クロちゃん!見て見て天堂さんの新しいお洋服!

 「天堂さんヴュー衣装 胡蝶 静羽 コスプレ衣装​​​​​​​可愛い~!」ぱっとリビングから聞こえてきた華やかな声はきっと華恋のもの。いつもなら気にしないけどつい足を止めたのはその内容が内容だったから、天堂真矢が可愛い、聞き間違いじゃなければ確実にそう言った。一体どういうことよ、部屋に帰ろうとした足は自然とリビングに向かって私は顔覗かせた。「新しいお洋服だよね?かわいー!」「ありがとうございます」見慣れない服。

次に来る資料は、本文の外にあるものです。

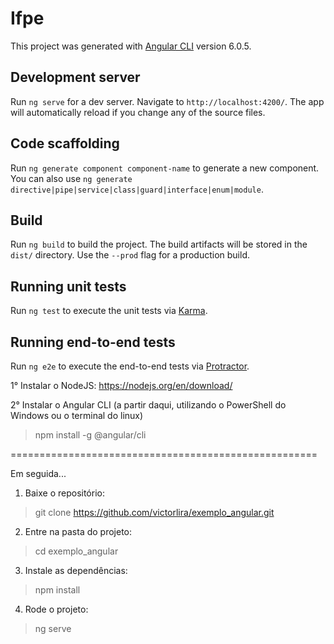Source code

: # Ifpe

This project was generated with [Angular CLI](https://github.com/angular/angular-cli) version 6.0.5.

## Development server

Run `ng serve` for a dev server. Navigate to `http://localhost:4200/`. The app will automatically reload if you change any of the source files.

## Code scaffolding

Run `ng generate component component-name` to generate a new component. You can also use `ng generate directive|pipe|service|class|guard|interface|enum|module`.

## Build

Run `ng build` to build the project. The build artifacts will be stored in the `dist/` directory. Use the `--prod` flag for a production build.

## Running unit tests

Run `ng test` to execute the unit tests via [Karma](https://karma-runner.github.io).

## Running end-to-end tests

Run `ng e2e` to execute the end-to-end tests via [Protractor](http://www.protractortest.org/).


1° Instalar o NodeJS:
https://nodejs.org/en/download/

2° Instalar o Angular CLI (a partir daqui, utilizando o PowerShell do Windows ou o terminal do linux)
>   npm install -g @angular/cli

=====================================================

Em seguida...

1. Baixe o repositório:
>   git clone https://github.com/victorlira/exemplo_angular.git

2. Entre na pasta do projeto:
>   cd exemplo_angular

3. Instale as dependências:
>   npm install

4. Rode o projeto:
>   ng serve
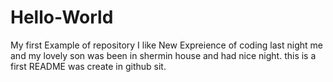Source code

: # Hello-World
My first Example of repository
I like New Expreience of coding
last night me and my lovely son was been in shermin house and had nice night.
this is a first README was create in github sit.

いつもからじゃ想像できないくらいゆったりとした雰囲気の服と様子に私は目を瞬かせる、…いや、可愛い、うん。素直にそう思える服。白基調のとか真矢に合ってるし、前の部屋着と比べるとちょっと大人っぽいって言うか、女の子らしい。頭のてっぺんから足の先まで、じっくりと眺めては、やっぱり可愛い、なんて感想を抱いていればカチリと藤色の瞳と視線がぶつかり合う。しまった、とは思ったけれどその時にはもう遅くて真矢の視線に釣られるように華恋が私に気が付いた。「クロちゃん!見て見て天堂さんの新しいお洋服!」それが運の尽き。私の腕をぐいぐい引っ張りながら真矢の前まで連れだした華恋は「可愛いよね!?」ってそれはもうキラキラの目で訴えかけて来る、そんな顔されたら「可愛くない」とは言えないし、第一私もこの服を着てる天堂真矢を可愛いと思ってるから嘘なんてつけやしない。少し居心地悪そうに私の様子を窺う真矢をもう一度全身見て、やっぱり抱くのは同じ感想。「…可愛いんじゃない?ヴュー衣装 田中 ゆゆ子 コスプレ衣装アンタに良く似合ってるし」いいと思う。多分何でも着こなせちゃうんだろうけど、こういう服は嫌いじゃない。同性でも可愛いと思える服装で小さく頷きながら答えたら目の前の真矢の顔が一瞬きょとんし呆気にとられたような顔をしてから直ぐにゆるゆると柔らかく綻んでいく。「…ありがとうございます」私に褒められるのが嬉しいですみたいな顔しないで欲しいわ、可愛いから。「あっ、じゅんじゅんに勉強教えて貰うんだった…!」だよねだよね!と賛同してた華恋が急に何かを思い出したかのように慌て始め、内容がないようなだけに早く生きなさいと言うしかない。純那、怒ると怖いのよね。